Suele ocurrir cada vez que se celebran elecciones generales en algún país de nuestro entorno: los resultados son analizados por los partidos políticos españoles –y por no pocos medios de comunicación afines– a conveniencia de parte, resaltando lo que pueden tener de propicio y subestimando cuanto no se adecua a sus intereses. Pero, por encima de todo, desde una óptica española, de forma muy parecida a como Julio Camba, ejerciendo de rana viajera, nos describía hace cosa de un siglo, siempre con sus compatriotas presentes en la retina, cómo eran los ingleses, los franceses, los alemanes, los italianos o los portugueses. Pasó con los resultados de las legislativas alemanas de septiembre de 2021 y ha vuelto a pasar ahora con los de las portuguesas del domingo. (En abril tenemos presidenciales en Francia, pero la propia naturaleza de estas elecciones, sin equivalente en España –mal que les duela a nuestros conspicuos republicanos de salón–, y la manifiesta insignificancia en que chapotea desde hace años la izquierda francesa, y en particular el partido socialista, nos ahorrarán sin duda el espectáculo.)
En todo caso, la mayoría absoluta de António Costa en Portugal no sólo ha desencadenado en las filas del socialismo patrio la lógica satisfacción –al punto, figúrense, de que hasta la balear Armengol se ha permitido mandar parabéns al vencedor–, sino que ha favorecido a un tiempo las especulaciones analógicas. ¿Ocurriría lo mismo en España si Podemos abandonara el Gobierno y arrastrara consigo la mayoría de los apoyos parlamentarios con que cuenta Pedro Sánchez? ¿O si fuera el propio Sánchez quien se adelantase y convocase elecciones anticipadas?
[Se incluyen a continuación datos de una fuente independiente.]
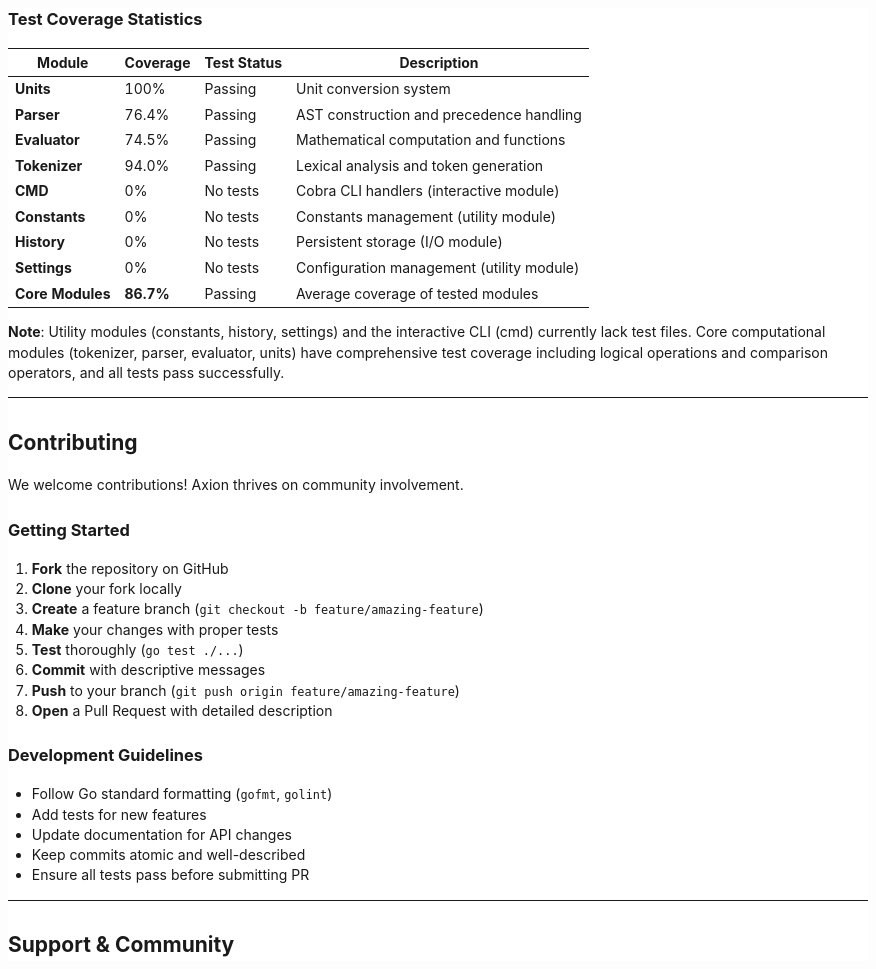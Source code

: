 ### Test Coverage Statistics

| Module | Coverage | Test Status | Description |
|--------|----------|-------------|-------------|
| **Units** | 100% | Passing | Unit conversion system |
| **Parser** | 76.4% | Passing | AST construction and precedence handling |
| **Evaluator** | 74.5% | Passing | Mathematical computation and functions |
| **Tokenizer** | 94.0% | Passing | Lexical analysis and token generation |
| **CMD** | 0% | No tests | Cobra CLI handlers (interactive module) |
| **Constants** | 0% | No tests | Constants management (utility module) |
| **History** | 0% | No tests | Persistent storage (I/O module) |
| **Settings** | 0% | No tests | Configuration management (utility module) |
| **Core Modules** | **86.7%** | Passing | Average coverage of tested modules |

**Note**: Utility modules (constants, history, settings) and the interactive CLI (cmd) currently lack test files. Core computational modules (tokenizer, parser, evaluator, units) have comprehensive test coverage including logical operations and comparison operators, and all tests pass successfully.

---

## Contributing

We welcome contributions! Axion thrives on community involvement.

### Getting Started

1. **Fork** the repository on GitHub
2. **Clone** your fork locally
3. **Create** a feature branch (`git checkout -b feature/amazing-feature`)
4. **Make** your changes with proper tests
5. **Test** thoroughly (`go test ./...`)
6. **Commit** with descriptive messages
7. **Push** to your branch (`git push origin feature/amazing-feature`)
8. **Open** a Pull Request with detailed description

### Development Guidelines

- Follow Go standard formatting (`gofmt`, `golint`)
- Add tests for new features
- Update documentation for API changes
- Keep commits atomic and well-described
- Ensure all tests pass before submitting PR

---

## Support & Community
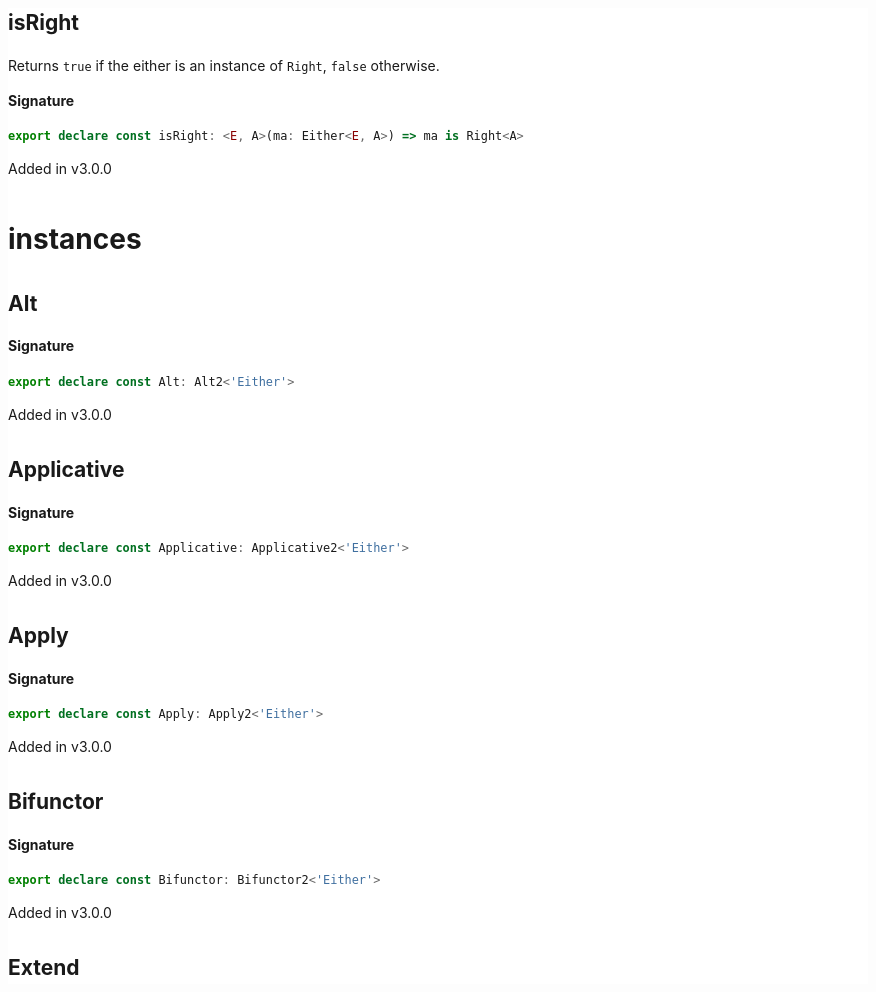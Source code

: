 ## isRight

Returns `true` if the either is an instance of `Right`, `false` otherwise.

**Signature**

```ts
export declare const isRight: <E, A>(ma: Either<E, A>) => ma is Right<A>
```

Added in v3.0.0

# instances

## Alt

**Signature**

```ts
export declare const Alt: Alt2<'Either'>
```

Added in v3.0.0

## Applicative

**Signature**

```ts
export declare const Applicative: Applicative2<'Either'>
```

Added in v3.0.0

## Apply

**Signature**

```ts
export declare const Apply: Apply2<'Either'>
```

Added in v3.0.0

## Bifunctor

**Signature**

```ts
export declare const Bifunctor: Bifunctor2<'Either'>
```

Added in v3.0.0

## Extend
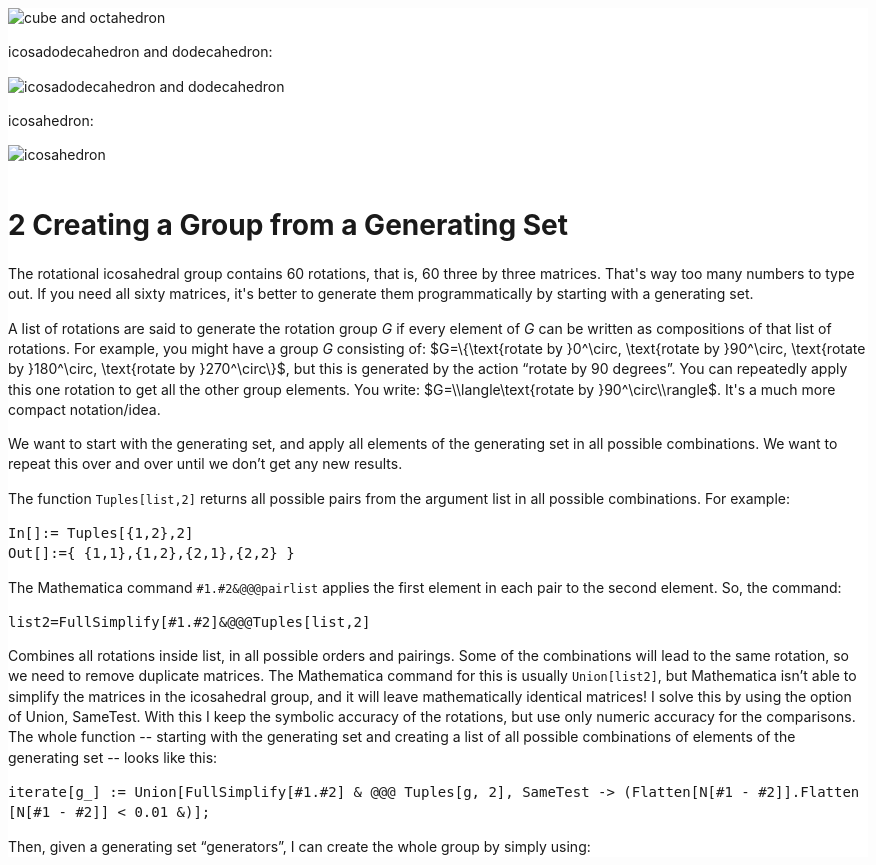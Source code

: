 ![cube and octahedron]({{site.baseurl}}/img/posts/polyout2.png)

icosadodecahedron and dodecahedron:

![icosadodecahedron and dodecahedron]({{site.baseurl}}/img/posts/polyout3.png)

icosahedron:

![icosahedron]({{site.baseurl}}/img/posts/polyout4.png)


# 2 Creating a Group from a Generating Set <a name="group"></a>

The rotational icosahedral group contains 60 rotations, that is, 60 three by three matrices.
That's way too many numbers to type out. 
If you need all sixty matrices, it's better to generate them programmatically by starting 
with a generating set.

A list of rotations are said to generate the rotation group $G$ if every element of $G$ can be written as compositions of that list of rotations. For example, you might have a group $G$ consisting of:
$G=\\{\text{rotate by }0^\circ, \text{rotate by }90^\circ, \text{rotate by }180^\circ, \text{rotate by }270^\circ\\\}$, but this is generated by the action “rotate by 90 degrees”. You can repeatedly apply this one rotation to get all the other group elements.
You write: $G=\\langle\text{rotate by }90^\circ\\rangle$. It's a much more compact notation/idea.

We want to start with the generating set, and apply all elements of the generating set in all possible combinations. We want to repeat this over and over until we don’t get any new results.

The function `Tuples[list,2]` returns all possible pairs from the argument list in all possible combinations. For example:

<pre>In[]:= Tuples[{1,2},2]
Out[]:={ {1,1},{1,2},{2,1},{2,2} }</pre>



The Mathematica command `#1.#2&@@@pairlist` applies the first element in each pair to the second element. So, the command:

<pre>list2=FullSimplify[#1.#2]&@@@Tuples[list,2]</pre>

Combines all rotations inside list, in all possible orders and pairings. Some of the combinations will lead to the same rotation, so we need to remove duplicate matrices. The Mathematica command for this is usually `Union[list2]`, but Mathematica isn’t able to simplify the matrices in the icosahedral group, and it will leave mathematically identical matrices! I solve this by using the option of Union, SameTest. With this I keep the symbolic accuracy of the rotations, but use only numeric accuracy for the comparisons. The whole function -- starting with the generating set and creating a list of all possible combinations of elements of the generating set -- looks like this:

<pre>iterate[g_] := Union[FullSimplify[#1.#2] & @@@ Tuples[g, 2], SameTest -> (Flatten[N[#1 - #2]].Flatten[N[#1 - #2]] < 0.01 &)];</pre>

Then, given a generating set “generators”, I can create the whole group by simply using:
Dejando a un lado que en España las cuentas públicas de 2022 ya están aprobadas y pueden prorrogarse de cara a 2023; que la distancia que separa hoy en día al PSOE de la mayoría absoluta es sideralmente superior a la que precisaba el Partido Socialista Portugués para alcanzarla en la Asamblea de la República cuando sus aliados parlamentarios tumbaron su propuesta de presupuestos, y que, en fin, los españoles podemos ser más o menos iberistas, pero no por ello vamos a ser portugueses y comportarnos como tales; dejando a un lado todo lo anterior, insisto, y cuanto pueda añadirse de un orden semejante, lo verdaderamente significativo, lo que constituye el hecho diferencial español con respecto a cualquier otra democracia europea, es el nacionalismo, o sea, los nacionalismos centrífugos y disolventes que acarreamos.
Lo vimos en el pasado, donde, mandara quien mandara, PSOE o PP, y sin mayoría absoluta –por imperiosa necesidad de formar gobierno– o con ella –por si acaso–, los nacionalismos vasco y catalán han sacado siempre tajada, ya estatal, ya autonómica, de su presencia en las Cortes. Y lo estamos viendo en estos últimos años, de forma particularmente dolorosa, con los gobiernos de coalición socialcomunista y sus cesiones continuas y crecientes a los separatismos. Este es el hecho diferencial español. No hay otro. Y mientras no cambiemos las reglas del juego electoral y la propia ley de partidos, poco importa la naturaleza del país vecino al que aspiremos a emular: aquí seguirán mandando los de siempre, más moderados o radicales, según sople el viento político, pero nacionalistas al cabo. O sea, disolventes y centrífugos.
Cuarenta años atrás, si la contabilidad no me falla, iba yo recorriendo en coche el Ampurdán con un amigo y el delegado territorial de Cultura de la Generalidad para el que este amigo trabajaba, cuando, al pasar junto a unas ruinas, ya no recuerdo si griegas o romanas, que estaban siendo excavadas, el delegado exclamó: “¡Para que luego digan que no tenemos dos mil años de historia!”. El hombre, por supuesto, militaba entonces en Convergencia. Ahora, si aún viviera, estaría detrás de Puigdemont y suscribiría sin duda, henchido de orgullo, ese currículo de la ESO que el actual Gobierno de la Generalidad ha elaborado y en el que, por ejemplo, la asignatura de Latín tiene como uno de sus propósitos que el alumno sea capaz de “valorar y argumentar el papel de la civilización latina en el origen de la identidad catalana y europea”, sin que la pobre Hispania, incluso sin identidad, aparezca en parte alguna del texto.
A eso hemos llegado con nuestras particulares e intransferibles jerigonzas políticas. Y así las cosas, estarán de acuerdo conmigo en que no deja de ser un milagro que todavía exista esta España nuestra.